18.6.10

Swoonrocket- notes for talk at the panel "Why Is Gertrude Stein So Important?" at the ALA.

quote...'We get from avant garde modernism, by which I mean we get from Stein, the contemporary literature that we deserve. That in short is why Stein matters.

But what is Stein? I want to tell several stories about the Stein that we deserve.

One is the Stein that appears in the publication context of her time. And as example here I want to talk some about the 150 or so pages of Stein were published in the various issues of the journal Transition. Transition was edited mainly by Eugene Jolas while he lived in Paris and it came out monthly from 1927 until 1932 (after 1932 it came out less regularly, first from the Hague and then from New York, until 1938). So it interestingly, although not uniquely, charts the development of avant garde modernism before World War II. When Jolas reprints Tender Buttons in his journal Transition, he doesn’t just put it in the journal on its own. He puts it in a larger context, in a section titled “America,” which includes not only work by other American avant gardists such as A. Lincoln Gillespie but also work from a diverse range of genres and cultures such as fairy tales of the Aztec and Inca periods, a Mexican statue, a Columbian figure, and a Peruvian bowl.
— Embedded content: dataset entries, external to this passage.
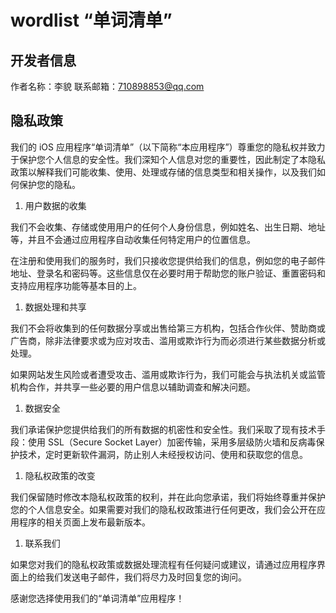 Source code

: # wordlist “单词清单”

## 开发者信息

作者名称：李貌
联系邮箱：710898853@qq.com

## 隐私政策

我们的 iOS 应用程序“单词清单”（以下简称“本应用程序”）尊重您的隐私权并致力于保护您个人信息的安全性。我们深知个人信息对您的重要性，因此制定了本隐私政策以解释我们可能收集、使用、处理或存储的信息类型和相关操作，以及我们如何保护您的隐私。

1. 用户数据的收集

我们不会收集、存储或使用用户的任何个人身份信息，例如姓名、出生日期、地址等，并且不会通过应用程序自动收集任何特定用户的位置信息。

在注册和使用我们的服务时，我们只接收您提供给我们的信息，例如您的电子邮件地址、登录名和密码等。这些信息仅在必要时用于帮助您的账户验证、重置密码和支持应用程序功能等基本目的上。

1. 数据处理和共享

我们不会将收集到的任何数据分享或出售给第三方机构，包括合作伙伴、赞助商或广告商，除非法律要求或为应对攻击、滥用或欺诈行为而必须进行某些数据分析或处理。

如果网站发生风险或者遭受攻击、滥用或欺诈行为，我们可能会与执法机关或监管机构合作，并共享一些必要的用户信息以辅助调查和解决问题。

1. 数据安全

我们承诺保护您提供给我们的所有数据的机密性和安全性。我们采取了现有技术手段：使用 SSL（Secure Socket Layer）加密传输，采用多层级防火墙和反病毒保护技术，定时更新软件漏洞，防止别人未经授权访问、使用和获取您的信息。

1. 隐私权政策的改变

我们保留随时修改本隐私权政策的权利，并在此向您承诺，我们将始终尊重并保护您的个人信息安全。如果需要对我们的隐私权政策进行任何更改，我们会公开在应用程序的相关页面上发布最新版本。

1. 联系我们

如果您对我们的隐私权政策或数据处理流程有任何疑问或建议，请通过应用程序界面上的给我们发送电子邮件，我们将尽力及时回复您的询问。

感谢您选择使用我们的“单词清单”应用程序！
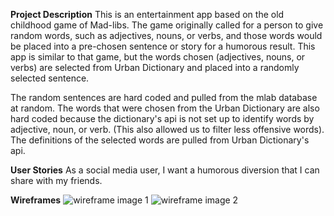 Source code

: **Project Description**
This is an entertainment app based on the old childhood game of Mad-libs. The game originally called for a person to give random words, such as adjectives, nouns, or verbs, and those words would be placed into a pre-chosen sentence or story for a humorous result. This app is similar to that game, but the words chosen (adjectives, nouns, or verbs) are selected from Urban Dictionary and placed into a randomly selected sentence.

The random sentences are hard coded and pulled from the mlab database at random. The words that were chosen from the Urban Dictionary are also hard coded because the dictionary's api is not set up to identify words by adjective, noun, or verb. (This also allowed us to filter less offensive words). The definitions of the selected words are pulled from Urban Dictionary's api.


**User Stories**
As a social media user, I want a humorous diversion that I can share with my friends.


**Wireframes**
![wireframe image 1](http://i.imgur.com/IqFcGj3.jpg)
![wireframe image 2](http://i.imgur.com/350piYw.jpg)
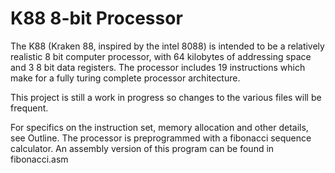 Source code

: # K88 8-bit Processor

The K88 (Kraken 88, inspired by the intel 8088) is intended to be a relatively realistic 8 bit computer processor, with 64 kilobytes of addressing space and
3 8 bit data registers. The processor includes 19 instructions which make for a fully turing complete processor architecture.

This project is still a work in progress so changes to the various files will be frequent.

For specifics on the instruction set, memory allocation and other details, see Outline.
The processor is preprogrammed with a fibonacci sequence calculator. An assembly version of this program can be found in fibonacci.asm
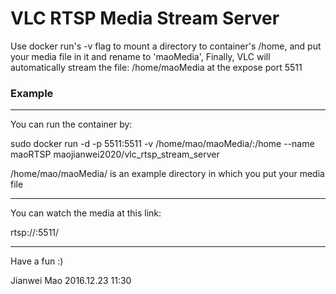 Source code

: # VLC RTSP Media Stream Server

Use docker run's -v flag to mount a directory to container's /home,
and put your media file in it and rename to 'maoMedia',
Finally, VLC will automatically stream the file:  /home/maoMedia
at the expose port 5511


### Example

---------------------------------------------

You can run the container by:

sudo docker run -d -p 5511:5511 -v /home/mao/maoMedia/:/home --name maoRTSP maojianwei2020/vlc_rtsp_stream_server

/home/mao/maoMedia/ is an example directory in which you put your media file

---------------------------------------------

You can watch the media at this link:

rtsp://<ip-address or DNS name>:5511/

---------------------------------------------


Have a fun :)

Jianwei Mao   2016.12.23 11:30
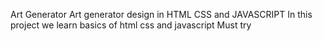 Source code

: Art Generator 
Art generator design in HTML CSS and JAVASCRIPT 
In this project we learn basics of html css and javascript 
Must try
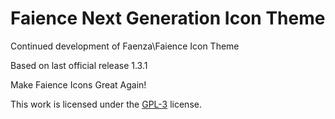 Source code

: Faience Next Generation Icon Theme
=================

Continued development of Faenza\Faience Icon Theme

Based on last official release 1.3.1

Make Faience Icons Great Again!

This work is licensed under the [GPL-3](https://gnu.org/licenses/gpl.html) license.

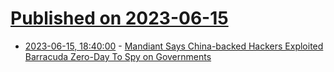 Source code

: # [Published on 2023-06-15](index.md)

* [2023-06-15, 18:40:00](https://it.slashdot.org/story/23/06/15/153251/mandiant-says-china-backed-hackers-exploited-barracuda-zero-day-to-spy-on-governments?utm_source=rss1.0mainlinkanon&utm_medium=feed) - [Mandiant Says China-backed Hackers Exploited Barracuda Zero-Day To Spy on Governments](https://it.slashdot.org/story/23/06/15/153251/mandiant-says-china-backed-hackers-exploited-barracuda-zero-day-to-spy-on-governments?utm_source=rss1.0mainlinkanon&utm_medium=feed)
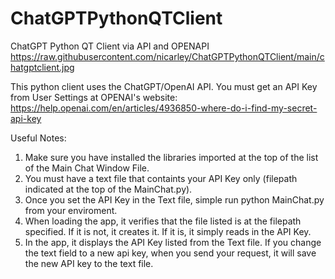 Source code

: # ChatGPTPythonQTClient
ChatGPT Python QT Client via API and OPENAPI
https://raw.githubusercontent.com/nicarley/ChatGPTPythonQTClient/main/chatgptclient.jpg

This python client uses the ChatGPT/OpenAI API.  You must get an API Key from User Settings at OPENAI's website:
https://help.openai.com/en/articles/4936850-where-do-i-find-my-secret-api-key

Useful Notes:
1.  Make sure you have installed the libraries imported at the top of the list of the Main Chat Window File.  
2.  You must have a text file that containts your API Key only (filepath indicated at the top of the MainChat.py).  
3.  Once you set the API Key in the Text file, simple run python MainChat.py from your enviroment.
4.  When loading the app, it verifies that the file listed is at the filepath specified.  If it is not, it creates it.  If it is, it simply reads in the API Key.
5.  In the app, it displays the API Key listed from the Text file.  If you change the text field to a new api key, when you send your request, it will save the new API key to the text file.  


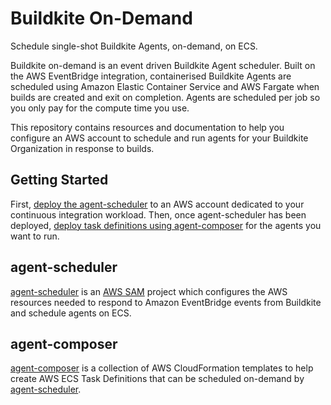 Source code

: # Buildkite On-Demand

Schedule single-shot Buildkite Agents, on-demand, on ECS.

Buildkite on-demand is an event driven Buildkite Agent scheduler. Built on the
AWS EventBridge integration, containerised Buildkite Agents are scheduled using
Amazon Elastic Container Service and AWS Fargate when builds are created and
exit on completion. Agents are scheduled per job so you only pay for the compute
time you use.

This repository contains resources and documentation to help you configure an
AWS account to schedule and run agents for your Buildkite Organization in
response to builds.

## Getting Started

First, [deploy the agent-scheduler](agent-scheduler) to an AWS account dedicated
to your continuous integration workload. Then, once agent-scheduler has been
deployed, [deploy task definitions using agent-composer](agent-composer) for the
agents you want to run.

## agent-scheduler

[agent-scheduler](agent-scheduler) is an [AWS SAM](https://aws.amazon.com/serverless/sam/)
project which configures the AWS resources needed to respond to Amazon
EventBridge events from Buildkite and schedule agents on ECS.

## agent-composer

[agent-composer](agent-composer) is a collection of AWS CloudFormation templates
to help create AWS ECS Task Definitions that can be scheduled on-demand by
[agent-scheduler](#agent-scheduler).
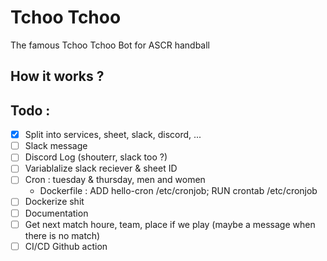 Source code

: # Tchoo Tchoo

The famous Tchoo Tchoo Bot for ASCR handball

## How it works ? 

## Todo :
- [x] Split into services, sheet, slack, discord, ...
- [ ] Slack message
- [ ] Discord Log (shouterr, slack too ?)
- [ ] Variablalize slack reciever & sheet ID
- [ ] Cron : tuesday & thursday, men and women
  - Dockerfile : ADD hello-cron /etc/cronjob; RUN crontab /etc/cronjob 
- [ ] Dockerize shit
- [ ] Documentation
- [ ] Get next match houre, team, place if we play (maybe a message when there is no match)
- [ ] CI/CD Github action
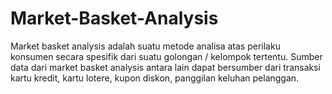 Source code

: # Market-Basket-Analysis
Market basket analysis adalah suatu metode analisa atas perilaku konsumen secara spesifik dari suatu golongan / kelompok tertentu. Sumber data dari market basket analysis antara lain dapat bersumber dari transaksi kartu kredit, kartu lotere, kupon diskon, panggilan keluhan pelanggan.
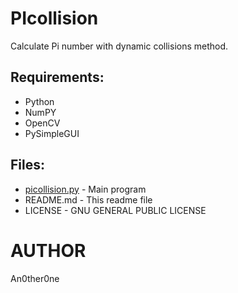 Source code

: # PIcollision
Calculate Pi number with dynamic collisions method.

## Requirements:

* Python
* NumPY
* OpenCV
* PySimpleGUI

## Files:
	
* [picollision.py](picollision.py) - Main program
* README.md - This readme file
* LICENSE - GNU GENERAL PUBLIC LICENSE

# AUTHOR
   An0ther0ne
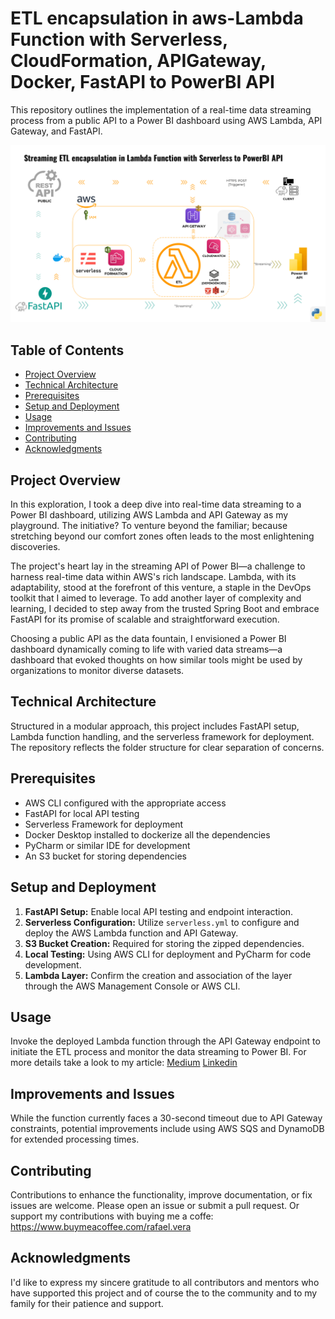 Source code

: # ETL encapsulation in aws-Lambda Function with Serverless, CloudFormation, APIGateway, Docker, FastAPI to  PowerBI API 

This repository outlines the implementation of a real-time data streaming process from a public API to a Power BI dashboard using AWS Lambda, API Gateway, and FastAPI.

![Project_architecture.png](Assets%2FProject_architecture.png)

## Table of Contents

- [Project Overview](#project-overview)
- [Technical Architecture](#technical-architecture)
- [Prerequisites](#prerequisites)
- [Setup and Deployment](#setup-and-deployment)
- [Usage](#usage)
- [Improvements and Issues](#improvements-and-issues)
- [Contributing](#contributing)
- [Acknowledgments](#acknowledgments)

## Project Overview

In this exploration, I took a deep dive into real-time data streaming to a Power BI dashboard, utilizing AWS Lambda and API Gateway as my playground. The initiative? To venture beyond the familiar; because stretching beyond our comfort zones often leads to the most enlightening discoveries.

The project's heart lay in the streaming API of Power BI—a challenge to harness real-time data within AWS's rich landscape. Lambda, with its adaptability, stood at the forefront of this venture, a staple in the DevOps toolkit that I aimed to leverage. To add another layer of complexity and learning, I decided to step away from the trusted Spring Boot and embrace FastAPI for its promise of scalable and straightforward execution.

Choosing a public API as the data fountain, I envisioned a Power BI dashboard dynamically coming to life with varied data streams—a dashboard that evoked thoughts on how similar tools might be used by organizations to monitor diverse datasets.

## Technical Architecture

Structured in a modular approach, this project includes FastAPI setup, Lambda function handling, and the serverless framework for deployment. The repository reflects the folder structure for clear separation of concerns.

## Prerequisites

- AWS CLI configured with the appropriate access
- FastAPI for local API testing
- Serverless Framework for deployment
- Docker Desktop installed to dockerize all the dependencies
- PyCharm or similar IDE for development
- An S3 bucket for storing dependencies

## Setup and Deployment

1. **FastAPI Setup:** Enable local API testing and endpoint interaction.
2. **Serverless Configuration:** Utilize `serverless.yml` to configure and deploy the AWS Lambda function and API Gateway.
3. **S3 Bucket Creation:** Required for storing the zipped dependencies.
4. **Local Testing:** Using AWS CLI for deployment and PyCharm for code development.
5. **Lambda Layer:** Confirm the creation and association of the layer through the AWS Management Console or AWS CLI.

## Usage

Invoke the deployed Lambda function through the API Gateway endpoint to initiate the ETL process and monitor the data streaming to Power BI.
For more details take a look to my article:
[Medium](https://medium.com/@jr.vera.ma/etl-encapsulation-in-aws-lambda-function-with-serverless-cloudformation-apigateway-docker-5b087f0023a9)
[Linkedin](https://www.linkedin.com/pulse/etl-encapsulation-aws-lambda-function-serverless-api-vera-mara%C3%B1%C3%B3n-8zx7f/)


## Improvements and Issues

While the function currently faces a 30-second timeout due to API Gateway constraints, potential improvements include using AWS SQS and DynamoDB for extended processing times.

## Contributing

Contributions to enhance the functionality, improve documentation, or fix issues are welcome. Please open an issue or submit a pull request.
Or support my contributions with buying me a coffe: https://www.buymeacoffee.com/rafael.vera

## Acknowledgments

I'd like to express my sincere gratitude to all contributors and mentors who have supported this project and of course the to the community and to my family for their patience and support.

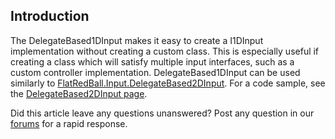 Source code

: ## Introduction

The DelegateBased1DInput makes it easy to create a I1DInput implementation without creating a custom class. This is especially useful if creating a class which will satisfy multiple input interfaces, such as a custom controller implementation. DelegateBased1DInput can be used similarly to [FlatRedBall.Input.DelegateBased2DInput](/frb/docs/index.php?title=FlatRedBall.Input.DelegateBased2DInput.md "FlatRedBall.Input.DelegateBased2DInput"). For a code sample, see the [DelegateBased2DInput page](/frb/docs/index.php?title=FlatRedBall.Input.DelegateBased2DInput.md "FlatRedBall.Input.DelegateBased2DInput").

Did this article leave any questions unanswered? Post any question in our [forums](/frb/forum.md) for a rapid response.
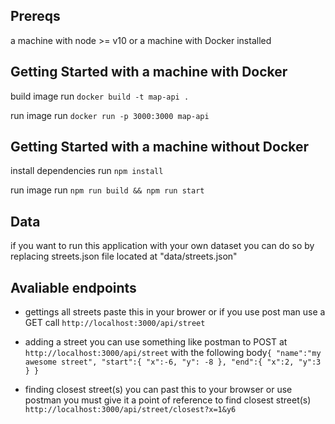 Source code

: ## Prereqs
  a machine with node >= v10 or a machine with Docker installed
## Getting Started with a machine with Docker

build image
run `docker build -t map-api .`

run image
run `docker run -p 3000:3000 map-api`

## Getting Started with a machine without Docker

install dependencies
run `npm install`

run image
run `npm run build && npm run start`

## Data

if you want to run this application with your own dataset you can do so by replacing streets.json file located at "data/streets.json"


## Avaliable endpoints

- gettings all streets 
 paste this in your brower or if you use post man use a GET call `http://localhost:3000/api/street`

 - adding a street
 you can use something like postman to  POST at `http://localhost:3000/api/street`
 with the following body`
 {
	"name":"my awesome street",
	"start":{
		"x":-6,
		"y": -8
	},
	"end":{
		"x":2,
		"y":3
	}
}
 `

 - finding closest street(s)
you can past this to  your browser or use postman you must give it a point of reference to find closest street(s)
 `http://localhost:3000/api/street/closest?x=1&y6` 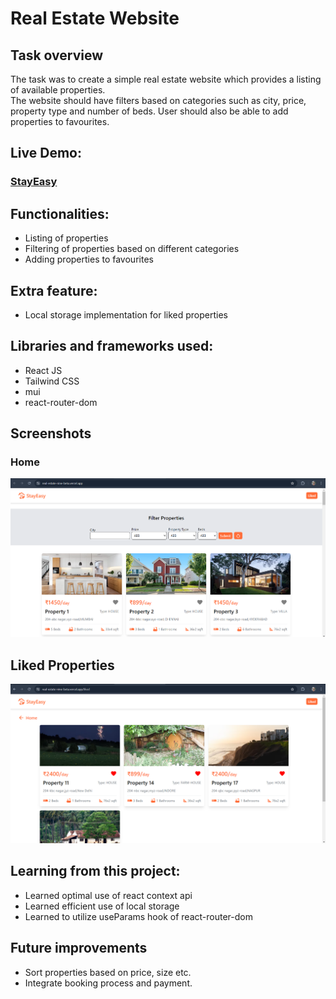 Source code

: # Real Estate Website

## Task overview

The task was to create a simple real estate website which provides a listing of available properties. <br> The website should have filters based on categories such as city, price, property type and number of beds. User should also be able to add properties to favourites.

## Live Demo:

### [StayEasy](https://real-estate-nine-beta.vercel.app/)

## Functionalities:

- Listing of properties
- Filtering of properties based on different categories
- Adding properties to favourites

## Extra feature:

- Local storage implementation for liked properties

## Libraries and frameworks used:

- React JS
- Tailwind CSS
- mui
- react-router-dom

## Screenshots

### Home

![image](./src/assets/1.png)

## Liked Properties

![image](./src/assets/2.png)

## Learning from this project:

- Learned optimal use of react context api
- Learned efficient use of local storage
- Learned to utilize useParams hook of react-router-dom

## Future improvements

- Sort properties based on price, size etc.
- Integrate booking process and payment.
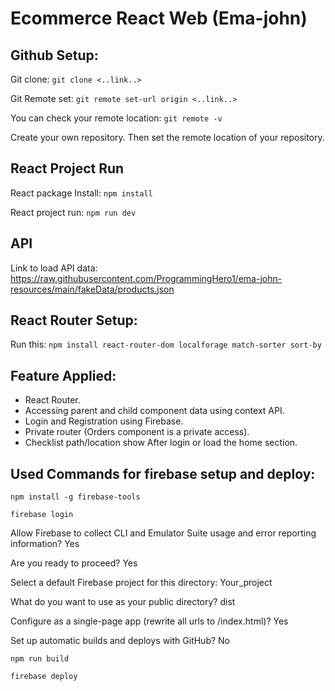 # Ecommerce React Web (Ema-john)


## Github Setup: 

Git clone: `git clone <..link..>` 

Git Remote set: `git remote set-url origin <..link..>`

You can check your remote location: `git remote -v`

Create your own repository. Then set the remote location of your repository.

## React Project Run

React package Install: `npm install`

React project run: `npm run dev`

## API

Link to load API data: https://raw.githubusercontent.com/ProgrammingHero1/ema-john-resources/main/fakeData/products.json


## React Router Setup: 

Run this: `npm install react-router-dom localforage match-sorter sort-by`


## Feature Applied:

* React Router.
* Accessing parent and child component data using context API. 
* Login and Registration using Firebase. 
* Private router (Orders component is a private access). 
* Checklist path/location show After login or load the home section. 



Used Commands for firebase setup and deploy:
-----------------------------------------------------
`npm install -g firebase-tools`

`firebase login`

Allow Firebase to collect CLI and Emulator Suite usage and error reporting information? Yes

Are you ready to proceed? Yes

Select a default Firebase project for this directory: Your_project

What do you want to use as your public directory? dist

Configure as a single-page app (rewrite all urls to /index.html)? Yes

Set up automatic builds and deploys with GitHub? No

`npm run build`

`firebase deploy`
The Stein that appears in Transition is one that is in dialogue with the wide variety of arts that are new to Europe as a result of imperialism. The editorials and reviews and essays of Transition make an argument that avant garde modernism’s forms are reflective of a Europe changed by imperialism, a Europe suddenly very much aware of how different cultures and their arts and their languages are entering and shaping European centers, over and over. Jolas does not really use the words “imperialism” or “colonialism,” he does again and again relate the avant garde to economic and political changes. Again and again he argues that this writing, a writing that at moments he calls a declaration of linguistic independence and at other moments the revolution of the word, was indebted to the disruption of the center'.